• EXCERPTED RECORDS
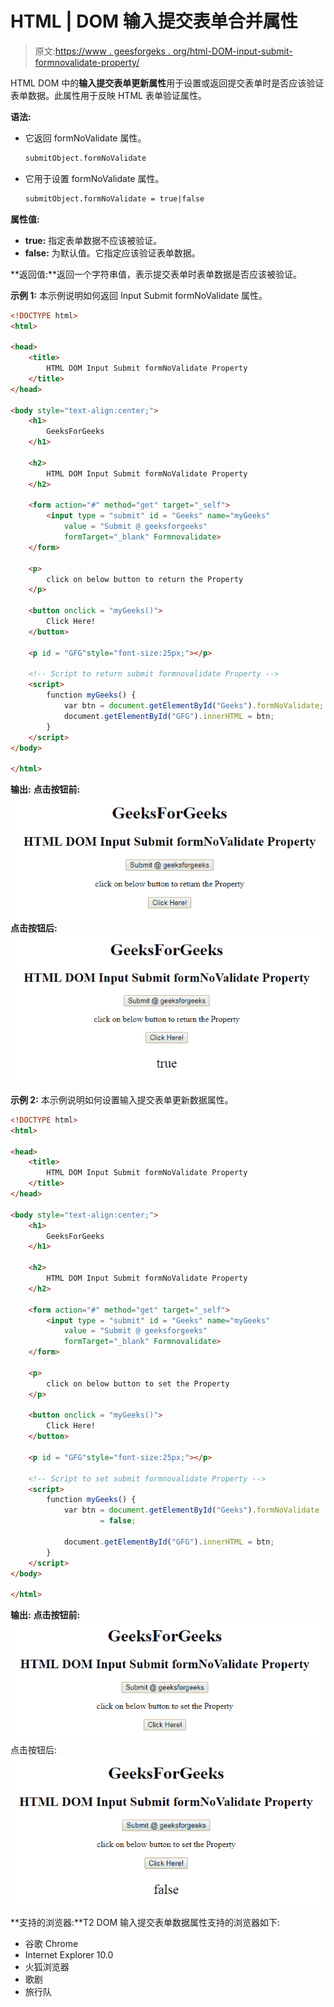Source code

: # HTML | DOM 输入提交表单合并属性

> 原文:[https://www . geesforgeks . org/html-DOM-input-submit-formnovalidate-property/](https://www.geeksforgeeks.org/html-dom-input-submit-formnovalidate-property/)

HTML DOM 中的**输入提交表单更新属性**用于设置或返回提交表单时是否应该验证表单数据。此属性用于反映 HTML 表单验证属性。

**语法:**

*   它返回 formNoValidate 属性。

    ```html
    submitObject.formNoValidate
    ```

*   它用于设置 formNoValidate 属性。

    ```html
    submitObject.formNoValidate = true|false
    ```

**属性值:**

*   **true:** 指定表单数据不应该被验证。
*   **false:** 为默认值。它指定应该验证表单数据。

**返回值:**返回一个字符串值，表示提交表单时表单数据是否应该被验证。

**示例 1:** 本示例说明如何返回 Input Submit formNoValidate 属性。

```html
<!DOCTYPE html> 
<html> 

<head> 
    <title> 
        HTML DOM Input Submit formNoValidate Property
    </title> 
</head> 

<body style="text-align:center;"> 
    <h1>
        GeeksForGeeks
    </h1>

    <h2> 
        HTML DOM Input Submit formNoValidate Property 
    </h2> 

    <form action="#" method="get" target="_self">
        <input type = "submit" id = "Geeks" name="myGeeks"
            value = "Submit @ geeksforgeeks"
            formTarget="_blank" Formnovalidate>
    </form>

    <p>
        click on below button to return the Property
    </p>

    <button onclick = "myGeeks()"> 
        Click Here! 
    </button> 

    <p id = "GFG"style="font-size:25px;"></p> 

    <!-- Script to return submit formnovalidate Property -->
    <script> 
        function myGeeks() { 
            var btn = document.getElementById("Geeks").formNoValidate;
            document.getElementById("GFG").innerHTML = btn; 
        } 
    </script> 
</body> 

</html>                    
```

**输出:**
**点击按钮前:**
![](img/f33da7c94720e8ed442c539f16aa37f1.png)
**点击按钮后:**
![](img/30dbf50b13e6e22cdb9b9b56d8710113.png)

**示例 2:** 本示例说明如何设置输入提交表单更新数据属性。

```html
<!DOCTYPE html> 
<html> 

<head> 
    <title> 
        HTML DOM Input Submit formNoValidate Property
    </title> 
</head> 

<body style="text-align:center;"> 
    <h1>
        GeeksForGeeks
    </h1>

    <h2> 
        HTML DOM Input Submit formNoValidate Property 
    </h2> 

    <form action="#" method="get" target="_self">
        <input type = "submit" id = "Geeks" name="myGeeks"
            value = "Submit @ geeksforgeeks"
            formTarget="_blank" Formnovalidate>
    </form>

    <p>
        click on below button to set the Property
    </p>

    <button onclick = "myGeeks()"> 
        Click Here! 
    </button> 

    <p id = "GFG"style="font-size:25px;"></p> 

    <!-- Script to set submit formnovalidate Property -->
    <script> 
        function myGeeks() { 
            var btn = document.getElementById("Geeks").formNoValidate
                    = false;

            document.getElementById("GFG").innerHTML = btn; 
        } 
    </script> 
</body> 

</html>                               
```

**输出:**
**点击按钮前:**
![](img/76cc66eacc6729baf079694c39f0c2c0.png)
点击按钮后:
![](img/b5866b3d8fefccf35aeae3b7d0ef1e73.png)

**支持的浏览器:**T2 DOM 输入提交表单数据属性支持的浏览器如下:

*   谷歌 Chrome
*   Internet Explorer 10.0
*   火狐浏览器
*   歌剧
*   旅行队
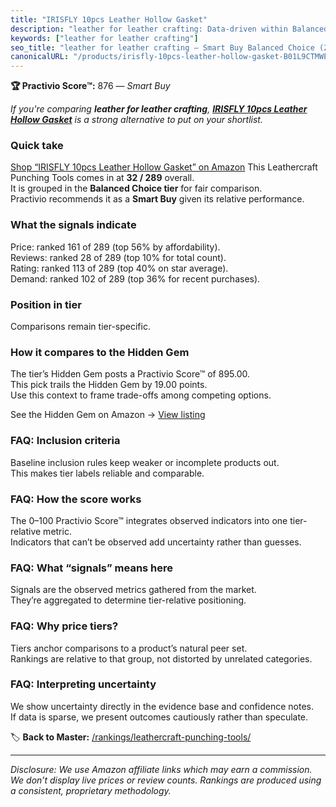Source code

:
 ```yaml
---
title: "IRISFLY 10pcs Leather Hollow Gasket"
description: "leather for leather crafting: Data-driven within Balanced Choice ranking using the Practivio Score™. Positioned by quality, value, demand, findability, momentu…"
keywords: ["leather for leather crafting"]
seo_title: "leather for leather crafting — Smart Buy Balanced Choice (2025)"
canonicalURL: "/products/irisfly-10pcs-leather-hollow-gasket-B01L9CTMWE/"
---
```


**🏆 Practivio Score™:** 876 — _Smart Buy_


*If you're comparing **leather for leather crafting**, **[IRISFLY 10pcs Leather Hollow Gasket](https://www.amazon.com/dp/B01L9CTMWE?tag=practivio-20)** is a strong alternative to put on your shortlist.*
### Quick take
[Shop “IRISFLY 10pcs Leather Hollow Gasket” on Amazon](https://www.amazon.com/dp/B01L9CTMWE?tag=practivio-20)
This Leathercraft Punching Tools comes in at **32 / 289** overall.  
It is grouped in the **Balanced Choice tier** for fair comparison.  
Practivio recommends it as a **Smart Buy** given its relative performance.

### What the signals indicate
Price: ranked 161 of 289 (top 56% by affordability).  
Reviews: ranked 28 of 289 (top 10% for total count).  
Rating: ranked 113 of 289 (top 40% on star average).  
Demand: ranked 102 of 289 (top 36% for recent purchases).

### Position in tier
Comparisons remain tier-specific.

### How it compares to the Hidden Gem
The tier’s Hidden Gem posts a Practivio Score™ of 895.00.  
This pick trails the Hidden Gem by 19.00 points.  
Use this context to frame trade-offs among competing options.  

See the Hidden Gem on Amazon → [View listing](https://www.amazon.com/dp/B00004T7WS?tag=practivio-20)

### FAQ: Inclusion criteria
Baseline inclusion rules keep weaker or incomplete products out.  
This makes tier labels reliable and comparable.

### FAQ: How the score works
The 0–100 Practivio Score™ integrates observed indicators into one tier-relative metric.  
Indicators that can’t be observed add uncertainty rather than guesses.

### FAQ: What “signals” means here
Signals are the observed metrics gathered from the market.  
They’re aggregated to determine tier-relative positioning.

### FAQ: Why price tiers?
Tiers anchor comparisons to a product’s natural peer set.  
Rankings are relative to that group, not distorted by unrelated categories.

### FAQ: Interpreting uncertainty
We show uncertainty directly in the evidence base and confidence notes.  
If data is sparse, we present outcomes cautiously rather than speculate.


🏷️ **Back to Master:** [/rankings/leathercraft-punching-tools/](/rankings/leathercraft-punching-tools/)

---
_Disclosure: We use Amazon affiliate links which may earn a commission. We don’t display live prices or review counts. Rankings are produced using a consistent, proprietary methodology._
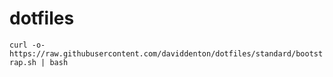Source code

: # dotfiles
```curl -o-  https://raw.githubusercontent.com/daviddenton/dotfiles/standard/bootstrap.sh | bash```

• WHAT YOU SHOULD DO
All lines of the records above that contain the word "getElementById" are to be copied out.

• RESPONSE BOX
            var btn = document.getElementById("Geeks").formNoValidate;
            document.getElementById("GFG").innerHTML = btn; 
            var btn = document.getElementById("Geeks").formNoValidate
            document.getElementById("GFG").innerHTML = btn; 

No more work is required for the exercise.